Nach dem Abstieg in die 3. Liga muss der Busfahrer des KSC ab August neue Fahrziele in sein Navi einprogrammieren. Denn die Gegner heißen dann Aalen, Wehen, Lotte und Unterhaching - statt wie bislang Hannover, Lautern, Stuttgart und Nürnberg. Und der KSC muss sich auf eine neue Gangart einstellen; die 3. Liga ist nämlich stärker geworden, allein schon durch die Ost-Vereine. Mit Hacke-Spitze-Eins-Zwei-Drei ist da nichts zu machen. Es geht dort sehr robust zu. Man hat kaum Zeit dafür den Ball anzunehmen, schon wird man vom Gegner heftig attackiert.
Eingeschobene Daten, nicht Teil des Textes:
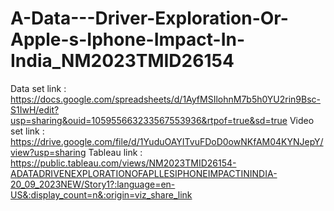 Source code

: # A-Data---Driver-Exploration-Or-Apple-s-Iphone-Impact-In-India_NM2023TMID26154
Data set link  : https://docs.google.com/spreadsheets/d/1AyfMSIlohnM7b5h0YU2rin9Bsc-S1IwH/edit?usp=sharing&ouid=105955663233567553936&rtpof=true&sd=true
Video set link  : https://drive.google.com/file/d/1YuduOAYITvuFDoD0owNKfAM04KYNJepY/view?usp=sharing
Tableau link : https://public.tableau.com/views/NM2023TMID26154-ADATADRIVENEXPLORATIONOFAPLLESIPHONEIMPACTININDIA-20_09_2023NEW/Story1?:language=en-US&:display_count=n&:origin=viz_share_link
Traditionsverein und Fahrstuhlmannschaft

Der KSC bezeichnet sich gerne als "Traditionsverein", Im Gegensatz zu solchen von der Wirtschaft gesponserten Vereinen wie Leverkusen oder gar Wolfsburg. Schon 1894 gründeten einige Mitglieder der Karlsruher Turngemeinde (denen der Wunsch nach einer eigenen Fußballabteilung versagt worden war) den Verein Karlsruher FC Phönix. Aus ihm ging nach einigen Fusionen, u. a. mit dem VfB Mühlburg, im Jahr 1952 der Karlsruher Sport Club KSC hervor, welcher heute ca. 7.300 Mitglieder besitzt. Die Erfolge konnten sich sehen lassen: der FC Phönix wurde 1909 Deutscher Fußballmeister und der KSC errang 1955 und 1956 zwei Mal den Deutschen Pokal - gegen Schalke 04 und den Hamburger SV! Und mit Horst Szymaniak stellte der KSC Ende der 1950er und Anfang der 1960er Jahre erstmals einen auch heute noch bekannten Spieler für die deutsche Nationalmannschaft.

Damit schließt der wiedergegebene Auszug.